Saturday, November 1, 2008

Police detain videographer, take her tape

Police confiscated video footage Friday from an Oakland Tribune photographer who was filming students protesting federal immigration policy, according to the Tribune and AP. The photographer, Jane Tyska, was placed in back of a patrol car for about a half-hour and released without citation. According to the Tribune:
    Troy Flint, the spokesman for the Oakland school district, said OUSD Police Chief Art Michel was trailing the student-protesters as they made their way down International Boulevard.

    Flint said Michel reported that Tribune videographer Jane Tyska, who was filming from the street at the time, elbowed the police car as Michel drove by.
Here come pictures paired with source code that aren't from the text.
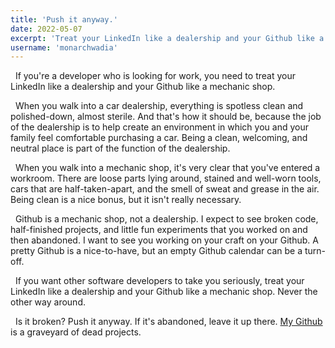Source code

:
 ```yaml
---
title: 'Push it anyway.'
date: 2022-05-07
excerpt: 'Treat your LinkedIn like a dealership and your Github like a mechanic shop.'
username: 'monarchwadia'
---
```


&nbsp;&nbsp;If you're a developer who is looking for work, you need to treat your LinkedIn like a dealership and your Github like a mechanic shop.

&nbsp;&nbsp;When you walk into a car dealership, everything is spotless clean and polished-down, almost sterile. And that's how it should be, because the job of the dealership is to help create an environment in which you and your family feel comfortable purchasing a car. Being a clean, welcoming, and neutral place is part of the function of the dealership.

&nbsp;&nbsp;When you walk into a mechanic shop, it's very clear that you've entered a workroom. There are loose parts lying around, stained and well-worn tools, cars that are half-taken-apart, and the smell of sweat and grease in the air. Being clean is a nice bonus, but it isn't really necessary.

&nbsp;&nbsp;Github is a mechanic shop, not a dealership. I expect to see broken code, half-finished projects, and little fun experiments that you worked on and then abandoned. I want to see you working on your craft on your Github. A pretty Github is a nice-to-have, but an empty Github calendar can be a turn-off.

&nbsp;&nbsp;If you want other software developers to take you seriously, treat your LinkedIn like a dealership and your Github like a mechanic shop. Never the other way around.

&nbsp;&nbsp;Is it broken? Push it anyway. If it's abandoned, leave it up there. [My Github](https://github.com/monarchwadia) is a graveyard of dead projects.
    "The officer confiscated the tape as alleged evidence of the photographer's interference with his ability to conduct his responsibilities, which in this case was protecting student-protesters," Flint said.

    Tyska said the officer grazed her with his car as she was walking backwards, videotaping protesters in the middle of the street. He then stopped his car, began yelling profanities at her and accused her of hitting his car and inciting a riot, Tyska said.

    "I immediately identified myself as a photographer for the Oakland Tribune, showed him my press pass, and said I was just doing my job, but he continued yelling and screaming profanities and said he was going to arrest me."

    "I asked the officer why it was illegal for me to shoot from the street and he said it was a 'moving crime scene'. To my knowledge, there is no such thing, and photographers are always in the middle of the action at protests."
The AP quoted Peter Scheer, executive director of the California First Amendment Coalition, as saying police are generally not allowed to seize what they think could be evidence in a future case without a warrant or subpoena.

"That just gives police huge powers that they don't have," he said, calling the incident "very unusual."

The Tribune is attempting to get the tape back from the school district police, said managing editor Pete Wevurski.